The great master tipped the panel to the light of the candelabrum overhead. Blue flashed—Gamma blue, Giulia’s blue, as ravishing as a sapphire’s dream. With his blackened thumb, Bellini rubbed at the little scroll below the Muse’s foot, where Stefano had obscured Giulia’s signature with his own.

“She tells the truth,” he said. “Another signature lies beneath.”

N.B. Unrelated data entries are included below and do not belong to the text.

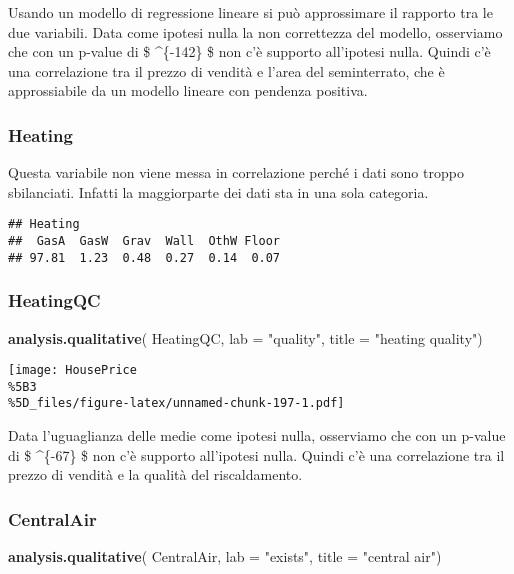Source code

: \documentclass[
]{article}
\newenvironment{Shaded}{\begin{snugshade}}{\end{snugshade}}
\newcommand{\AttributeTok}[1]{\textcolor[rgb]{0.13,0.29,0.53}{#1}}
\newcommand{\FunctionTok}[1]{\textcolor[rgb]{0.13,0.29,0.53}{\textbf{#1}}}
\newcommand{\NormalTok}[1]{#1}
\newcommand{\StringTok}[1]{\textcolor[rgb]{0.31,0.60,0.02}{#1}}
\begin{document}
Usando un modello di regressione lineare si può approssimare il rapporto
tra le due variabili. Data come ipotesi nulla la non correttezza del
modello, osserviamo che con un p-value di \$ \^{}\{-142\} \$
non c'è supporto all'ipotesi nulla. Quindi c'è una correlazione tra il
prezzo di vendità e l'area del seminterrato, che è approssiabile da un
modello lineare con pendenza positiva.

\subsubsection{Heating}\label{heating-1}

Questa variabile non viene messa in correlazione perché i dati sono
troppo sbilanciati. Infatti la maggiorparte dei dati sta in una sola
categoria.

\begin{verbatim}
## Heating
##  GasA  GasW  Grav  Wall  OthW Floor 
## 97.81  1.23  0.48  0.27  0.14  0.07
\end{verbatim}

\subsubsection{HeatingQC}\label{heatingqc-1}

\begin{Shaded}
\begin{Highlighting}[]
\FunctionTok{analysis.qualitative}\NormalTok{(}
\NormalTok{    HeatingQC,}
    \AttributeTok{lab =} \StringTok{"quality"}\NormalTok{,}
    \AttributeTok{title =} \StringTok{"heating quality"}\NormalTok{)}
\end{Highlighting}
\end{Shaded}

\texttt{[image: HousePrice\\\%5B3\\\%5D\_files/figure-latex/unnamed-chunk-197-1.pdf]}

Data l'uguaglianza delle medie come ipotesi nulla, osserviamo che con un
p-value di \$ \^{}\{-67\} \$ non c'è supporto all'ipotesi
nulla. Quindi c'è una correlazione tra il prezzo di vendità e la qualità
del riscaldamento.

\subsubsection{CentralAir}\label{centralair-1}

\begin{Shaded}
\begin{Highlighting}[]
\FunctionTok{analysis.qualitative}\NormalTok{(}
\NormalTok{    CentralAir,}
    \AttributeTok{lab =} \StringTok{"exists"}\NormalTok{,}
    \AttributeTok{title =} \StringTok{"central air"}\NormalTok{)}
\end{Highlighting}
\end{Shaded}
\end{document}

“ ‘Gamma’ for Giulia,” Giulia said in a voice that seemed to arrive from somewhere very far away. “
Gamma Me Fecit.

The master’s eyes rose to hers. “It is so.”

A sound like wind rushed through the pòrtego: a hundred people, drawing in their breaths. Contarini’s face was thunderous. He clapped his hands. A pair of servants came forward.

“Remove him,” he ordered, gesturing to Stefano.

Giulia thought that Stefano, even knowing himself beaten, might struggle or protest. Instead, to her surprise, he mustered some semblance of dignity, lifting his chin and squaring his shoulders. He did not resist as the servants took his arms and urged him forward. Giulia turned to watch him pass, no more than an arm’s length away. His eyes were fixed ahead, his face rigid. His escorts pushed him onto the stairs. A few steps and he was gone.

“Young woman.”

Giulia turned. Bellini was approaching.

“This is yours.” He held out her painting, smiling kindly. “A little turpentine will clean the rest of his forgery away.”

Giulia took it. At last she felt the awe she had not been able to experience before: Venice’s greatest painter, whose magnificent altarpiece in the church of San Giobbe had stolen hours from her life, standing before her in the flesh. He’d judged her painting worthy to be shown. Now he had acknowledged her as its author. Her heart was racing again—not with fear or anger, but with hope.